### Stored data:
—————

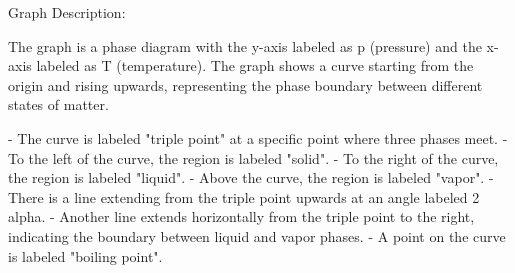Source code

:Graph Description:

The graph is a phase diagram with the y-axis labeled as p (pressure) and the x-axis labeled as T (temperature). The graph shows a curve starting from the origin and rising upwards, representing the phase boundary between different states of matter.

- The curve is labeled "triple point" at a specific point where three phases meet.
- To the left of the curve, the region is labeled "solid".
- To the right of the curve, the region is labeled "liquid".
- Above the curve, the region is labeled "vapor".
- There is a line extending from the triple point upwards at an angle labeled 2 alpha.
- Another line extends horizontally from the triple point to the right, indicating the boundary between liquid and vapor phases.
- A point on the curve is labeled "boiling point".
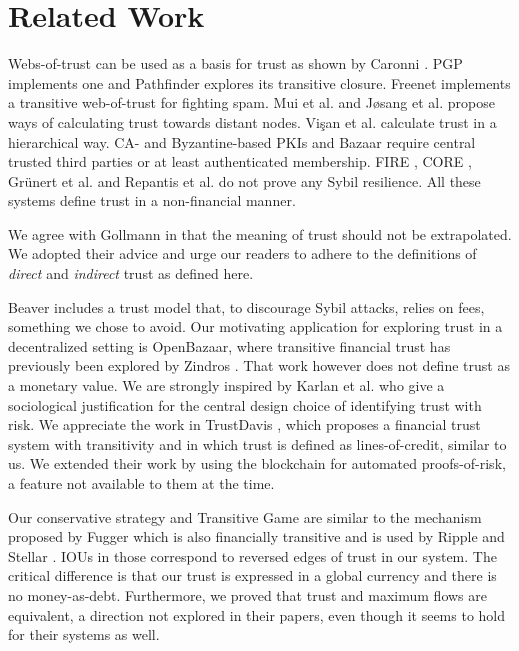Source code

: \section{Related Work}
  Webs-of-trust can be used as a basis for trust as shown by Caronni \cite{wot}. PGP \cite{pgp} implements one and Pathfinder
  \cite{pathfinder} explores its transitive closure. Freenet \cite{freenet} implements a transitive web-of-trust for fighting
  spam. Mui et al. \cite{mui} and J\o{}sang et al. \cite{beta} propose ways of calculating trust towards distant nodes.
  Vi\c{s}an et al. \cite{vpc} calculate trust in a hierarchical way. CA- and Byzantine-based \cite{byzantine} PKIs \cite{pki}
  and Bazaar \cite{bazaar} require central trusted third parties or at least authenticated membership. FIRE \cite{fire}, CORE
  \cite{core}, Gr\"unert et al. \cite{ghkkw} and Repantis et al. \cite{rk} do not prove any Sybil resilience. All these
  systems define trust in a non-financial manner.

  We agree with Gollmann \cite{badtrust} in that the meaning of trust should not be extrapolated. We adopted their advice and
  urge our readers to adhere to the definitions of \textit{direct} and \textit{indirect} trust as defined here.

  Beaver \cite{beaver} includes a trust model that, to discourage Sybil attacks, relies on fees, something we chose to avoid.
  Our motivating application for exploring trust in a decentralized setting is OpenBazaar, where transitive financial trust
  has previously been explored by Zindros \cite{dionyziz}. That work however does not define trust as a monetary value. We are
  strongly inspired by Karlan et al. \cite{kmrs} who give a sociological justification for the central design choice of
  identifying trust with risk. We appreciate the work in TrustDavis \cite{davis}, which proposes a financial trust system with
  transitivity and in which trust is defined as lines-of-credit, similar to us. We extended their work by using the blockchain
  for automated proofs-of-risk, a feature not available to them at the time.

  Our conservative strategy and Transitive Game are similar to the mechanism proposed by Fugger \cite{iou} which is also
  financially transitive and is used by Ripple \cite{ripple} and Stellar \cite{stellar}. IOUs in those correspond to reversed
  edges of trust in our system. The critical difference is that our trust is expressed in a global currency and there is no
  money-as-debt. Furthermore, we proved that trust and maximum flows are equivalent, a direction not explored in their papers,
  even though it seems to hold for their systems as well.
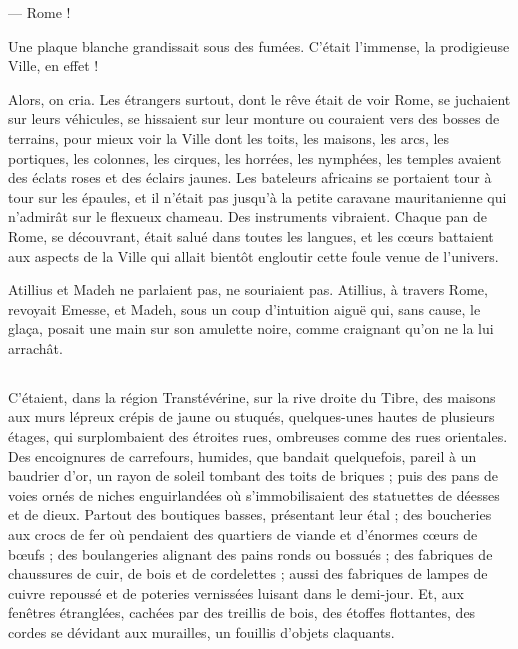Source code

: \documentclass[a4paper, 11pt, oneside, polutonikogreek, french]{article}
\begin{document}
--- Rome !

Une plaque blanche grandissait sous des fumées. C'était l'immense, la prodigieuse Ville, en effet !

Alors, on cria. Les étrangers surtout, dont le rêve était de voir Rome, se juchaient sur leurs véhicules, se hissaient sur leur monture ou couraient vers des bosses de terrains, pour mieux voir la Ville dont les toits, les maisons, les arcs, les portiques, les colonnes, les cirques, les horrées, les nymphées, les temples avaient des éclats roses et des éclairs jaunes. Les bateleurs africains se portaient tour à tour sur les épaules, et il n'était pas jusqu'à la petite caravane mauritanienne qui n'admirât sur le flexueux chameau. Des instruments vibraient. Chaque pan de Rome, se découvrant, était salué dans toutes les langues, et les cœurs battaient aux aspects de la Ville qui allait bientôt engloutir cette foule venue de l'univers.

Atillius et Madeh ne parlaient pas, ne souriaient pas. Atillius, à travers Rome, revoyait Emesse, et Madeh, sous un coup d'intuition aiguë qui, sans cause, le glaça, posait une main sur son amulette noire, comme craignant qu'on ne la lui arrachât.
\clearpage
\subsection{}
\paragraph{}
C'étaient, dans la région Transtévérine, sur la rive droite du Tibre, des maisons aux murs lépreux crépis de jaune ou stuqués, quelques-unes hautes de plusieurs étages, qui surplombaient des étroites rues, ombreuses comme des rues orientales. Des encoignures de carrefours, humides, que bandait quelquefois, pareil à un baudrier d'or, un rayon de soleil tombant des toits de briques ; puis des pans de voies ornés de niches enguirlandées où s'immobilisaient des statuettes de déesses et de dieux. Partout des boutiques basses, présentant leur étal ; des boucheries aux crocs de fer où pendaient des quartiers de viande et d'énormes cœurs de bœufs ; des boulangeries alignant des pains ronds ou bossués ; des fabriques de chaussures de cuir, de bois et de cordelettes ; aussi des fabriques de lampes de cuivre repoussé et de poteries vernissées luisant dans le demi-jour. Et, aux fenêtres étranglées, cachées par des treillis de bois, des étoffes flottantes, des cordes se dévidant aux murailles, un fouillis d'objets claquants.
\end{document}

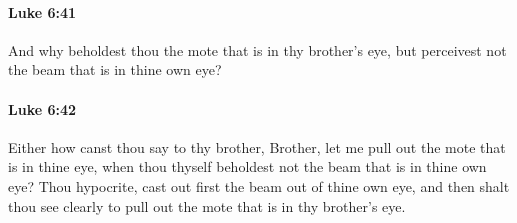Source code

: 		\paragraph{Luke 6:41} %
			\label{LUKE-6-41}

			And why beholdest thou the mote that is in thy brother's eye, but perceivest not the beam that is in thine own eye?

			\begin{framed}
			\scriptsize
				\begin{compactdesc}
					\item[SBLG] 
				\end{compactdesc}
			\end{framed}

		\paragraph{Luke 6:42} %
			\label{LUKE-6-42}

			Either how canst thou say to thy brother, Brother, let me pull out the mote that is in thine eye, when thou thyself beholdest not the beam that is in thine own eye? Thou hypocrite, cast out first the beam out of thine own eye, and then shalt thou see clearly to pull out the mote that is in thy brother's eye.

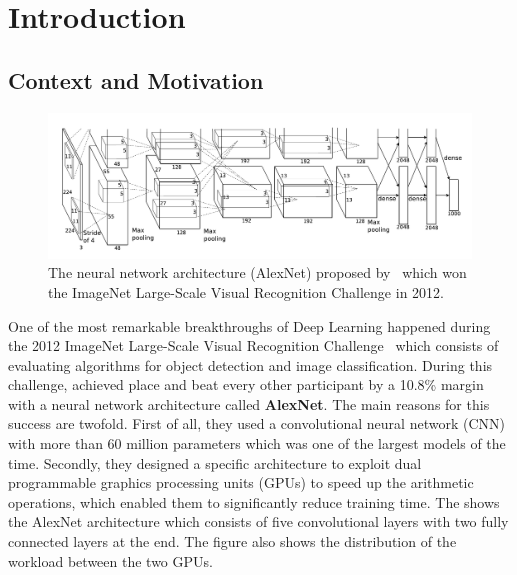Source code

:\chapter{Introduction}
\label{chapter:ch1-introduction}
\localtoc

\section{Context and Motivation}
\label{section:ch1-context_and_motivation}


\begin{figure}[t]
  \centering
  \includegraphics[scale=0.22]{figures/main/ch1-introduction/alexnet.png}
  \caption{The neural network architecture (AlexNet) proposed by~\citet{krizhevsky2012imagenet} which won the ImageNet Large-Scale Visual Recognition Challenge in 2012.}
  \label{figure:ch1-alexnet_network}
\end{figure}


One of the most remarkable breakthroughs of Deep Learning happened during the 2012 ImageNet Large-Scale Visual Recognition Challenge~\cite{ILSVRC15} which consists of evaluating algorithms for object detection and image classification.
During this challenge, \citet{krizhevsky2012imagenet} achieved  place and beat every other participant by a 10.8\% margin with a neural network architecture called \textbf{AlexNet}.
The main reasons for this success are twofold.
First of all, they used a convolutional neural network (CNN) with more than 60 million parameters which was one of the largest models of the time.
Secondly, they designed a specific architecture to exploit dual programmable graphics processing units (GPUs) to speed up the arithmetic operations, which enabled them to significantly reduce training time.
The  shows the AlexNet architecture which consists of five convolutional layers with two fully connected layers at the end.
The figure also shows the distribution of the workload between the two GPUs.

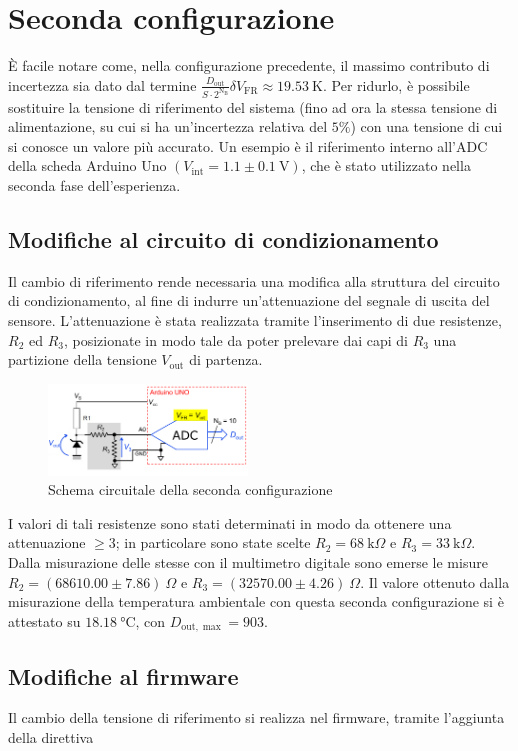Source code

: \documentclass{article}
\begin{document}
\section{Seconda configurazione}
È facile notare come, nella configurazione precedente, il massimo contributo di incertezza sia dato dal termine $\frac{D_{\text{out}}}{S\cdot2^{\text{N}_\text{B}}}\delta V_{\text{FR}}\approx\SI{19.53}{\kelvin}$. Per ridurlo, è
possibile sostituire la tensione di riferimento del sistema (fino ad ora la stessa tensione di alimentazione, su cui si ha un'incertezza relativa del $5\%$) con una tensione di cui si conosce un valore più accurato. Un esempio
è il riferimento interno all'ADC della scheda Arduino Uno $(V_{\text{int}}=1.1\pm\SI{0.1}{\volt})$, che è stato utilizzato nella seconda fase dell'esperienza.
\subsection{Modifiche al circuito di condizionamento}
Il cambio di riferimento rende necessaria una modifica alla struttura del circuito di condizionamento, al fine di indurre un'attenuazione del segnale di uscita del sensore. L'attenuazione è stata realizzata tramite l'inserimento di due resistenze, 
$R_2$ ed $R_3$, posizionate in modo tale da poter prelevare dai capi di $R_3$ una partizione della tensione $V_\text{out}$ di partenza.
\begin{figure}[H]
    \centering\includegraphics[width=200px]{img/circuito_2.png}
    \caption{Schema circuitale della seconda configurazione}
\end{figure}
I valori di tali resistenze sono stati determinati in modo da ottenere una attenuazione $\ge 3$; in particolare sono state scelte 
$R_2 = \SI{68}{\kilo\Omega}$ e $R_3=\SI{33}{\kilo\Omega}$. Dalla misurazione delle stesse con il multimetro digitale sono emerse le misure $R_2=\left(68610.00\pm7.86\right)\SI{}{\Omega}$ e $R_3=\left(32570.00\pm4.26\right)\SI{}{\Omega}$.
Il valore ottenuto dalla misurazione della temperatura ambientale con questa seconda configurazione si è attestato su $\SI{18.18}{\celsius}$, con $D_{\text{out}, \max} = 903$.
\subsection{Modifiche al firmware}
Il cambio della tensione di riferimento si realizza nel firmware, tramite l'aggiunta della direttiva
\end{document}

—————

### YOUR OBJECTIVE:
Give back, word for word, only the lines from the one containing "Il valore ottenuto" through the closing line of the entries.

### SOLUTION FOR THIS PROBLEM:
Il valore ottenuto dalla misurazione della temperatura ambientale con questa seconda configurazione si è attestato su $\SI{18.18}{\celsius}$, con $D_{\text{out}, \max} = 903$.
\subsection{Modifiche al firmware}
Il cambio della tensione di riferimento si realizza nel firmware, tramite l'aggiunta della direttiva
\end{document}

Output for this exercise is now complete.